See Multifile Support for more info on the chalicelib/ directory. Both the app.py and the chalicelib/ directory are intended for code that you write yourself.

3rd Party Packages

There are two options for handling python package dependencies:

  • requirements.txt - During the packaging process, chalice will run pip install -r requirements.txt in a virtual environment and automatically install 3rd party python packages into the deployment package.
  • vendor/ - The contents of this directory are automatically added to the top level of the deployment package.

Chalice will also check for an optional vendor/ directory in the project root directory. The contents of this directory are automatically included in the top level of the deployment package (see Examples for specific examples). The vendor/ directory is helpful in these scenarios:

  • You need to include custom packages or binary content that is not accessible via pip. These may be internal packages that aren't public.
  • You need to use C extensions, and you're not developing on Linux.
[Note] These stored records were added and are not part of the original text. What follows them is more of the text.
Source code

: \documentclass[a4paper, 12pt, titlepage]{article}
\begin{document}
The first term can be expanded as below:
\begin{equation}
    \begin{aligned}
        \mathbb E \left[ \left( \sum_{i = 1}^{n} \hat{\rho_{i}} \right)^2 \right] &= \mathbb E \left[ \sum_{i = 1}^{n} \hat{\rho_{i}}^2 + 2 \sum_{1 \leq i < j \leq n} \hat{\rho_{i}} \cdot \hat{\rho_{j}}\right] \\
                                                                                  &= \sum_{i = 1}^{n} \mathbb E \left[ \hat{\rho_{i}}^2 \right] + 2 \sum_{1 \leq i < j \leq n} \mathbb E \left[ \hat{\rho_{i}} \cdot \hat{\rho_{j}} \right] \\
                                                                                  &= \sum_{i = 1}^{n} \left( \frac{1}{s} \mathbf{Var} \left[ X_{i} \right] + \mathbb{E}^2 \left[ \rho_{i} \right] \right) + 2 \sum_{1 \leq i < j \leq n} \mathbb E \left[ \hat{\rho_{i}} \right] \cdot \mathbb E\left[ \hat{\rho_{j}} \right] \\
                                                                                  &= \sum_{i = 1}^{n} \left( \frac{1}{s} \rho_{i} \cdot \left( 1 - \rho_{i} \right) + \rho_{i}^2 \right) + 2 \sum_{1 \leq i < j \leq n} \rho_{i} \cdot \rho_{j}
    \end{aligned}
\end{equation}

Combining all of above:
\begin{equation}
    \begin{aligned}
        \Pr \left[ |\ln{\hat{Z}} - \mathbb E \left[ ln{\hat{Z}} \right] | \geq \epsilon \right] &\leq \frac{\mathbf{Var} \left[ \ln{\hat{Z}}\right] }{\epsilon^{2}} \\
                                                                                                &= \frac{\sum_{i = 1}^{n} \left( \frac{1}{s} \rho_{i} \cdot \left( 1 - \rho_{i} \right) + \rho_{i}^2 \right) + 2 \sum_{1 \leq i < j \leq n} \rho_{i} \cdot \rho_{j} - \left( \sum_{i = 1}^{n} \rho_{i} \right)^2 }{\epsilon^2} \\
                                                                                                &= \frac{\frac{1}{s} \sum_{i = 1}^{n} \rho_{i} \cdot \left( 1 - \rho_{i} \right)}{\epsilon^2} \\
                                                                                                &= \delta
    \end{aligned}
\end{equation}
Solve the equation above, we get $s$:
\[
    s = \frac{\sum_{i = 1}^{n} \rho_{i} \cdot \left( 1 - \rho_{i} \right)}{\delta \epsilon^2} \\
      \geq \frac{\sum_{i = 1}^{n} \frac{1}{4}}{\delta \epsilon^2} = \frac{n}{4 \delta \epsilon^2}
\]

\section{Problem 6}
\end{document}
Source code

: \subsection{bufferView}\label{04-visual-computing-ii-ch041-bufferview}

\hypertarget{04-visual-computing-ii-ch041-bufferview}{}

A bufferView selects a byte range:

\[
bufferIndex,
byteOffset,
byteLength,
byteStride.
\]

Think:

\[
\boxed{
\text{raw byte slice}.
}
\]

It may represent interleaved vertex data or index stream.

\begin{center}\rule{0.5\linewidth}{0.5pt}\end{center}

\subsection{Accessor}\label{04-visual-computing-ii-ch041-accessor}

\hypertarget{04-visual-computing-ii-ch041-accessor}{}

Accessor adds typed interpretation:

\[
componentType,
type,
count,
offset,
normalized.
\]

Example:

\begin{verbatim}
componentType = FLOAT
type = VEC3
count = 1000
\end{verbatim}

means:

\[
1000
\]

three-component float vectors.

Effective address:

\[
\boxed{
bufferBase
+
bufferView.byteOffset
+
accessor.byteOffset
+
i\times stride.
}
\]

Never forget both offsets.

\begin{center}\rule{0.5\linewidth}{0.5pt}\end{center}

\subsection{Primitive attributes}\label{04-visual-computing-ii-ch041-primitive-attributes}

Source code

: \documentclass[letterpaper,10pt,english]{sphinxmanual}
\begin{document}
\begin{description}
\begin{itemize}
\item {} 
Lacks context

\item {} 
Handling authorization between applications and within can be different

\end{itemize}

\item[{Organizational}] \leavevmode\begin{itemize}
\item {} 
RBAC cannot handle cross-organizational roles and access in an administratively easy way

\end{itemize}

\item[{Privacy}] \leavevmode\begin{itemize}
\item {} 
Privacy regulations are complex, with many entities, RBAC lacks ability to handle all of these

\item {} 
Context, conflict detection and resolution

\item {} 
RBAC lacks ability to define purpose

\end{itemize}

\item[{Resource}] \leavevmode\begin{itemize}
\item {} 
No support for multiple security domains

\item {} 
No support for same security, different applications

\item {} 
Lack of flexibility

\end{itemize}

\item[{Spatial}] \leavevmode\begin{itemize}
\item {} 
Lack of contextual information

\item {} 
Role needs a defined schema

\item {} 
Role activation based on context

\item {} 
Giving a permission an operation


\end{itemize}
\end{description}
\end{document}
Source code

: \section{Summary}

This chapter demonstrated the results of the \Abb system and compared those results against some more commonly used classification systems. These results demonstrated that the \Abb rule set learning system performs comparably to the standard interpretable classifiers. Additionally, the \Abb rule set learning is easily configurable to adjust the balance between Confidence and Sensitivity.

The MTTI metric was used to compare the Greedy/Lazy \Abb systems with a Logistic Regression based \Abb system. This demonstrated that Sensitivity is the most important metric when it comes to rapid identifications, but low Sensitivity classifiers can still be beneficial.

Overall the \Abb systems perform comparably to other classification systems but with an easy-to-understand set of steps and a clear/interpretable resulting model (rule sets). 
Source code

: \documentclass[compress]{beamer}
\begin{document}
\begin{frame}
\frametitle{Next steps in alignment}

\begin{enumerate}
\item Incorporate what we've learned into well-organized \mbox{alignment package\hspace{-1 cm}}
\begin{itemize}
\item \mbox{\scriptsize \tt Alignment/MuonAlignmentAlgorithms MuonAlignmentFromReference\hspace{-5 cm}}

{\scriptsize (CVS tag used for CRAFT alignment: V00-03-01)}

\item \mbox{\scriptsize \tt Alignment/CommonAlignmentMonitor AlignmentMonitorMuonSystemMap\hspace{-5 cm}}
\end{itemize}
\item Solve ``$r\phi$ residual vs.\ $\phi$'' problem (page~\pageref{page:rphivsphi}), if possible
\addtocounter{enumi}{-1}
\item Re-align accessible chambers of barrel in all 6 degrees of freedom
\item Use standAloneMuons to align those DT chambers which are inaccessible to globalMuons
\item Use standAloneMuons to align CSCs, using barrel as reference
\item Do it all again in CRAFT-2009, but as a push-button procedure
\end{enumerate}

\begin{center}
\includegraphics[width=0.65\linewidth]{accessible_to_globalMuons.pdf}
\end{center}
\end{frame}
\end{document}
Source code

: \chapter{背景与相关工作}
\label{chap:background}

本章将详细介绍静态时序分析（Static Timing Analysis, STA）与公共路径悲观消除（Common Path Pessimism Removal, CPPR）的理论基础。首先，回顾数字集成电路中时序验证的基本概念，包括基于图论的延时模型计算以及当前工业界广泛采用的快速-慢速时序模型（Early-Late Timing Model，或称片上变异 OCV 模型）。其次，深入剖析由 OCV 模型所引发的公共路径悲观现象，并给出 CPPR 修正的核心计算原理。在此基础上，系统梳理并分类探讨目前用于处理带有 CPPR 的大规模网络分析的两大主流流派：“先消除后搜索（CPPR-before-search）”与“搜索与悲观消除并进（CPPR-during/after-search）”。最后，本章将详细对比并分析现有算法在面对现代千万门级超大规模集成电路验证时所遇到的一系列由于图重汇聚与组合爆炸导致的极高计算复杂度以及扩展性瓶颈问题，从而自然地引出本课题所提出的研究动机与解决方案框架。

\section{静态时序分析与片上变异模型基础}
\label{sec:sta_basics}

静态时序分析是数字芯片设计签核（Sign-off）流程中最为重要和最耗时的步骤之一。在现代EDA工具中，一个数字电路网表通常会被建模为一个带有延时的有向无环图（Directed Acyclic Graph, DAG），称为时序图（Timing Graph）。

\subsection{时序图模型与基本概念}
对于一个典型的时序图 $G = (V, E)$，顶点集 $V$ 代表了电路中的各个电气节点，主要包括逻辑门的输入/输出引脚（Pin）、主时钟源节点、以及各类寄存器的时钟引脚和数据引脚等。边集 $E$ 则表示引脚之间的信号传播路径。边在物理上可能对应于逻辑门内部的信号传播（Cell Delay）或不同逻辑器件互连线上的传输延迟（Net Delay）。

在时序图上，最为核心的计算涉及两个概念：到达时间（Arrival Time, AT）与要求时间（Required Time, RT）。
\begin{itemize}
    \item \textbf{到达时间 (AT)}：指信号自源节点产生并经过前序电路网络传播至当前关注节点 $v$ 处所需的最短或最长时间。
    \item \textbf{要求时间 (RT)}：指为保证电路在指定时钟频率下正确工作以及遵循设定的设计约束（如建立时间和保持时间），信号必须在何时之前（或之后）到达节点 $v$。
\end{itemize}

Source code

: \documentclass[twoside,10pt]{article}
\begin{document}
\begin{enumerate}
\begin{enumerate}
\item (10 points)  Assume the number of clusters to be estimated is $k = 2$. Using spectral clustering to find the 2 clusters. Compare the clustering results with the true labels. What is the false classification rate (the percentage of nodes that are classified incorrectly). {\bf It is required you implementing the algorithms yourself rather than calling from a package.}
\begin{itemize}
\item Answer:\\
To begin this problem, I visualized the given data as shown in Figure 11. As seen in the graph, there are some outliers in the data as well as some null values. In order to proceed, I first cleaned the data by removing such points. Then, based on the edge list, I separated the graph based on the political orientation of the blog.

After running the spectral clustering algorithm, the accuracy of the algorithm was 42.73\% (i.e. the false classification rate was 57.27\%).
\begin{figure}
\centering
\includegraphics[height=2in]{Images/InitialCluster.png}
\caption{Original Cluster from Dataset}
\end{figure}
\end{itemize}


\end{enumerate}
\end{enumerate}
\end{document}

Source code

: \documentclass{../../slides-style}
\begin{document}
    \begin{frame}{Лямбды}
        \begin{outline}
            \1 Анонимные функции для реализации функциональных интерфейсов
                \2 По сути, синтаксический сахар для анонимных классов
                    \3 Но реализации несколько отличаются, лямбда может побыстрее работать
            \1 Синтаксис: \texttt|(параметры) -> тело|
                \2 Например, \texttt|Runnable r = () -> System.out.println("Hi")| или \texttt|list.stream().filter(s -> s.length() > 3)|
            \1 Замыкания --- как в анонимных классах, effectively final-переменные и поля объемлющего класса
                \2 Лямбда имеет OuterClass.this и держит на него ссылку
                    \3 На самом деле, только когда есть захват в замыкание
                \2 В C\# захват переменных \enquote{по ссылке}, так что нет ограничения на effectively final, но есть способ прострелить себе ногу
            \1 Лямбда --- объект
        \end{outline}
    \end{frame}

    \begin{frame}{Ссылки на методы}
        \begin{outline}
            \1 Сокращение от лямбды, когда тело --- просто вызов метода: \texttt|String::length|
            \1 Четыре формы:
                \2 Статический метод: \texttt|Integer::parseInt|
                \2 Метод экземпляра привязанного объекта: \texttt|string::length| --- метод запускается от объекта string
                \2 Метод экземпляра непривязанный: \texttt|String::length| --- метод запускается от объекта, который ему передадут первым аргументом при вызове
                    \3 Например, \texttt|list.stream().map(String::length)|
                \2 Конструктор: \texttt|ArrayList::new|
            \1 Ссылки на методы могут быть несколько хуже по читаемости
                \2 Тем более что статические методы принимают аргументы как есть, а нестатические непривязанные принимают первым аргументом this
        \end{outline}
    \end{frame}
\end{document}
As a general rule of thumb, code that you write goes in either app.py or chalicelib/, and dependencies are either specified in requirements.txt or placed in the vendor/ directory.

Examples

Suppose I have the following app structure:

.
├── app.py
├── chalicelib
│   ├── __init__.py
│   └── utils.py
├── requirements.txt
└── vendor
    └── internalpackage
        └── __init__.py

And the requirements.txt file had one requirement:

$ cat requirements.txt
sortedcontainers==1.5.4

Then the final deployment package directory structure would look like this:

.
├── app.py
├── chalicelib
│   ├── __init__.py
│   └── utils.py
├── internalpackage
│   └── __init__.py
└── sortedcontainers
    └── __init__.py

This directory structure is then zipped up and sent to AWS Lambda during the deployment process.

Psycopg2 Example

Below shows an example of how you can use the psycopg2 package in a chalice app.

We're going to leverage the vendor/ directory in order to use this package in our app. We can't use requirements.txt file because psycopg2 has additional requirements:

  • It contains C extensions and if you're not developing on Amazon Linux, the binaries built on a dev machine will not match what's needed on AWS Lambda.
  • AWS Lambda does not have the libpq.so library available, so we need to build a custom version of psycopg2 that has libpq.so statically linked.

You can do this yourself by building psycopg2 on Amazon Linux with the static_libpq=1 value set in the setup.cfg file. You can then copy/unzip the .whl file into the vendor/ directory.

There are also existing packages that have prebuilt this, including the 3rd party awslambda-psycopg2 package. If you wanted to use this 3rd party package you can follow these steps:

$ mkdir vendor
$ git clone git@github.com:jkehler/awslambda-psycopg2.git
$ cp -r awslambda-psycopg2/psycopg2 vendor/
$ rm -rf awslambda-psycopg2/

You should now have a directory that looks like this:

$ tree
.
├── app.py
├── app.pyc
├── requirements.txt
└── vendor
    └── psycopg2
        ├── __init__.py
        ├── _json.py
        ├── _psycopg.so
        ....

In your app.py file you can now import psycopg2, and this dependency will automatically be included when the chalice deploy command is run.